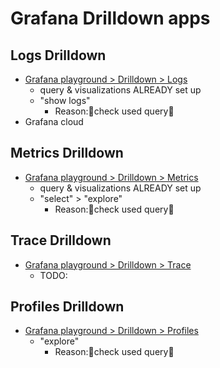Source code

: # Grafana Drilldown apps
## Logs Drilldown
* [Grafana playground > Drilldown > Logs](https://play.grafana.org/a/grafana-lokiexplore-app/explore?patterns=%5B%5D&from=now-15m&to=now&timezone=utc&var-lineFormat=&var-ds=grafanacloud-logs&var-filters=&var-fields=&var-levels=&var-metadata=&var-jsonFields=&var-all-fields=&var-patterns=&var-lineFilterV2=&var-lineFilters=&var-primary_label=service_name%7C%3D~%7C.%2B)
  * query & visualizations ALREADY set up
  * "show logs"
    * Reason:🧠check used query🧠
* Grafana cloud

## Metrics Drilldown
* [Grafana playground > Drilldown > Metrics](https://play.grafana.org/a/grafana-metricsdrilldown-app/drilldown?layout=grid&filters-rule=&filters-prefix=&filters-suffix=&from=now-1h&to=now&timezone=utc&var-ds=grafanacloud-demoinfra-prom&var-filters=&from-2=now-1h&to-2=now&timezone-2=utc&var-labelsWingman=%28none%29&search_txt=&var-metrics-reducer-sort-by=default&var-other_metric_filters=)
  * query & visualizations ALREADY set up
  * "select" > "explore"
    * Reason:🧠check used query🧠

## Trace Drilldown
* [Grafana playground > Drilldown > Trace](https://play.grafana.org/a/grafana-exploretraces-app/explore?from=now-30m&to=now&timezone=utc&var-ds=grafanacloud-demoinfra-traces&var-primarySignal=nestedSetParent%3C0&var-filters=&var-metric=rate&var-groupBy=resource.service.name&var-spanListColumns=&var-latencyThreshold=&var-partialLatencyThreshold=&actionView=breakdown)
  * TODO:

## Profiles Drilldown
* [Grafana playground > Drilldown > Profiles](https://play.grafana.org/a/grafana-pyroscope-app/explore?searchText=&panelType=time-series&layout=grid&hideNoData=off&explorationType=all&var-serviceName=ebpf&var-profileMetricId=process_cpu:cpu:nanoseconds:cpu:nanoseconds&var-spanSelector=undefined&var-dataSource=grafanacloud-profiles&var-filters=&var-filtersBaseline=&var-filtersComparison=&var-groupBy=)
  * "explore"
    * Reason:🧠check used query🧠
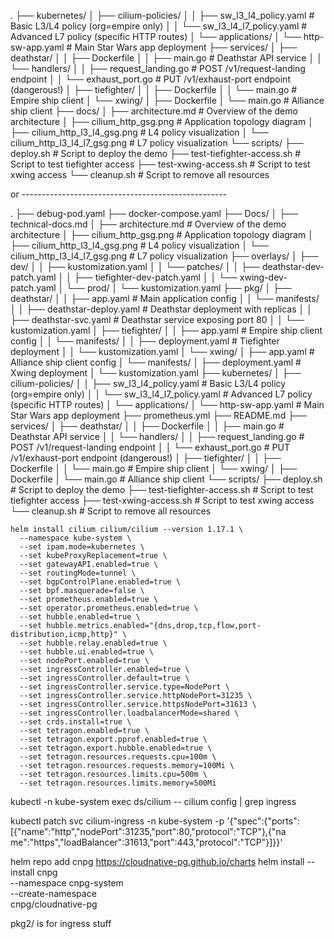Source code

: .
├── kubernetes/
│   ├── cilium-policies/
│   │   ├── sw_l3_l4_policy.yaml        # Basic L3/L4 policy (org=empire only)
│   │   └── sw_l3_l4_l7_policy.yaml     # Advanced L7 policy (specific HTTP routes)
│   └── applications/
│       └── http-sw-app.yaml            # Main Star Wars app deployment
├── services/
│   ├── deathstar/
│   │   ├── Dockerfile
│   │   ├── main.go                     # Deathstar API service
│   │   └── handlers/
│   │       ├── request_landing.go      # POST /v1/request-landing endpoint
│   │       └── exhaust_port.go         # PUT /v1/exhaust-port endpoint (dangerous!)
│   ├── tiefighter/
│   │   ├── Dockerfile
│   │   └── main.go                     # Empire ship client
│   └── xwing/
│       ├── Dockerfile
│       └── main.go                     # Alliance ship client
├── docs/
│   ├── architecture.md                 # Overview of the demo architecture
│   ├── cilium_http_gsg.png             # Application topology diagram
│   ├── cilium_http_l3_l4_gsg.png       # L4 policy visualization
│   └── cilium_http_l3_l4_l7_gsg.png    # L7 policy visualization
└── scripts/
    ├── deploy.sh                       # Script to deploy the demo
    ├── test-tiefighter-access.sh       # Script to test tiefighter access
    ├── test-xwing-access.sh            # Script to test xwing access
    └── cleanup.sh                      # Script to remove all resources


or ---------------------------------------------------

.
├── debug-pod.yaml
├── docker-compose.yaml
├── Docs/
│   ├── technical-docs.md
│   ├── architecture.md               # Overview of the demo architecture
│   ├── cilium_http_gsg.png           # Application topology diagram
│   ├── cilium_http_l3_l4_gsg.png     # L4 policy visualization
│   └── cilium_http_l3_l4_l7_gsg.png  # L7 policy visualization
├── overlays/
│   ├── dev/
│   │   ├── kustomization.yaml
│   │   └── patches/
│   │       ├── deathstar-dev-patch.yaml
│   │       ├── tiefighter-dev-patch.yaml
│   │       └── xwing-dev-patch.yaml
│   └── prod/
│       └── kustomization.yaml
├── pkg/
│   ├── deathstar/
│   │   ├── app.yaml                  # Main application config
│   │   └── manifests/
│   │       ├── deathstar-deploy.yaml # Deathstar deployment with replicas
│   │       ├── deathstar-svc.yaml    # Deathstar service exposing port 80
│   │       └── kustomization.yaml
│   ├── tiefighter/
│   │   ├── app.yaml                  # Empire ship client config
│   │   └── manifests/
│   │       ├── deployment.yaml       # Tiefighter deployment
│   │       └── kustomization.yaml
│   └── xwing/
│       ├── app.yaml                  # Alliance ship client config
│       └── manifests/
│           ├── deployment.yaml       # Xwing deployment 
│           └── kustomization.yaml
├── kubernetes/
│   ├── cilium-policies/
│   │   ├── sw_l3_l4_policy.yaml      # Basic L3/L4 policy (org=empire only)
│   │   └── sw_l3_l4_l7_policy.yaml   # Advanced L7 policy (specific HTTP routes)
│   └── applications/
│       └── http-sw-app.yaml          # Main Star Wars app deployment
├── prometheus.yml
├── README.md
├── services/
│   ├── deathstar/
│   │   ├── Dockerfile
│   │   ├── main.go                   # Deathstar API service
│   │   └── handlers/
│   │       ├── request_landing.go    # POST /v1/request-landing endpoint
│   │       └── exhaust_port.go       # PUT /v1/exhaust-port endpoint (dangerous!)
│   ├── tiefighter/
│   │   ├── Dockerfile
│   │   └── main.go                   # Empire ship client
│   └── xwing/
│       ├── Dockerfile
│       └── main.go                   # Alliance ship client
└── scripts/
    ├── deploy.sh                     # Script to deploy the demo
    ├── test-tiefighter-access.sh     # Script to test tiefighter access
    ├── test-xwing-access.sh          # Script to test xwing access
    └── cleanup.sh                    # Script to remove all resources

    helm install cilium cilium/cilium --version 1.17.1 \
      --namespace kube-system \
      --set ipam.mode=kubernetes \
      --set kubeProxyReplacement=true \
      --set gatewayAPI.enabled=true \
      --set routingMode=tunnel \
      --set bgpControlPlane.enabled=true \
      --set bpf.masquerade=false \
      --set prometheus.enabled=true \
      --set operator.prometheus.enabled=true \
      --set hubble.enabled=true \
      --set hubble.metrics.enabled="{dns,drop,tcp,flow,port-distribution,icmp,http}" \
      --set hubble.relay.enabled=true \
      --set hubble.ui.enabled=true \
      --set nodePort.enabled=true \
      --set ingressController.enabled=true \
      --set ingressController.default=true \
      --set ingressController.service.type=NodePort \
      --set ingressController.service.httpNodePort=31235 \
      --set ingressController.service.httpsNodePort=31613 \
      --set ingressController.loadbalancerMode=shared \
      --set crds.install=true \
      --set tetragon.enabled=true \
      --set tetragon.export.pprof.enabled=true \
      --set tetragon.export.hubble.enabled=true \
      --set tetragon.resources.requests.cpu=100m \
      --set tetragon.resources.requests.memory=100Mi \
      --set tetragon.resources.limits.cpu=500m \
      --set tetragon.resources.limits.memory=500Mi

 kubectl -n kube-system exec ds/cilium -- cilium config | grep ingress

 kubectl patch svc cilium-ingress -n kube-system -p '{"spec":{"ports":[{"name":"http","nodePort":31235,"port":80,"protocol":"TCP"},{"na
me":"https","loadBalancer":31613,"port":443,"protocol":"TCP"}]}}'


helm repo add cnpg https://cloudnative-pg.github.io/charts
helm install --install cnpg \
  --namespace cnpg-system \
  --create-namespace \
  cnpg/cloudnative-pg


pkg2/ is for ingress stuff
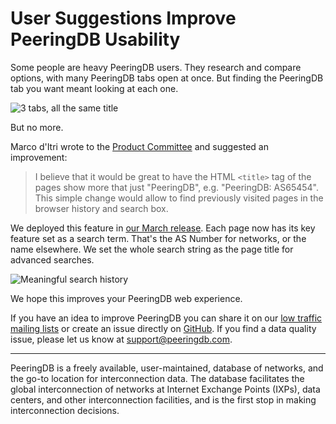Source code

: # User Suggestions Improve PeeringDB Usability

Some people are heavy PeeringDB users. They research and compare options, with many PeeringDB tabs open at once. But finding the PeeringDB tab you want meant looking at each one. 

![3 tabs, all the same title](images/multiple-tabs-one-title.png)

But no more. 

Marco d'Itri wrote to the [Product Committee](mailto:productcom@lists.peeringdb.com) and suggested an improvement:

> I believe that it would be great to have the HTML `<title>` tag of the pages show more that just "PeeringDB", e.g. "PeeringDB: AS65454". This simple change would allow to find previously visited pages in the browser history and search box.

We deployed this feature in [our March release](/release_notes/#release-2450). Each page now has its key feature set as a search term. That's the AS Number for networks, or the name elsewhere. We set the whole search string as the page title for advanced searches.

![Meaningful search history](images/recent_history_titles.png)

We hope this improves your PeeringDB web experience. 

If you have an idea to improve PeeringDB you can share it on our [low traffic mailing lists](https://docs.peeringdb.com/#mailing-lists) or create an issue directly on [GitHub](https://github.com/peeringdb/peeringdb). If you find a data quality issue, please let us know at <support@peeringdb.com>.

---

PeeringDB is a freely available, user-maintained, database of networks, and the go-to location for interconnection data. The database facilitates the global interconnection of networks at Internet Exchange Points (IXPs), data centers, and other interconnection facilities, and is the first stop in making interconnection decisions.
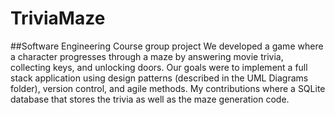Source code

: # TriviaMaze
##Software Engineering Course group project
We developed a game where a character progresses through a maze by answering movie trivia, collecting keys, and unlocking doors. Our goals were to implement a full stack application using design patterns (described in the UML Diagrams folder), version control, and agile methods. My contributions where a SQLite database that stores the trivia as well as the maze generation code.
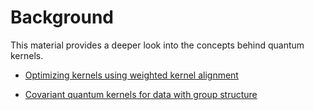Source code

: # Background

This material provides a deeper look into the concepts behind quantum kernels.

- [Optimizing kernels using weighted kernel alignment](svm_weighted_kernel_alignment.ipynb)

- [Covariant quantum kernels for data with group structure](qkernels_and_data_w_group_structure.ipynb)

• [Task description]:
Nothing but the lines from the one with "- [Optimizing kernels" through the end of the data above should be reproduced, each exactly, both ends included.

• [Answer]:
- [Optimizing kernels using weighted kernel alignment](svm_weighted_kernel_alignment.ipynb)

- [Covariant quantum kernels for data with group structure](qkernels_and_data_w_group_structure.ipynb)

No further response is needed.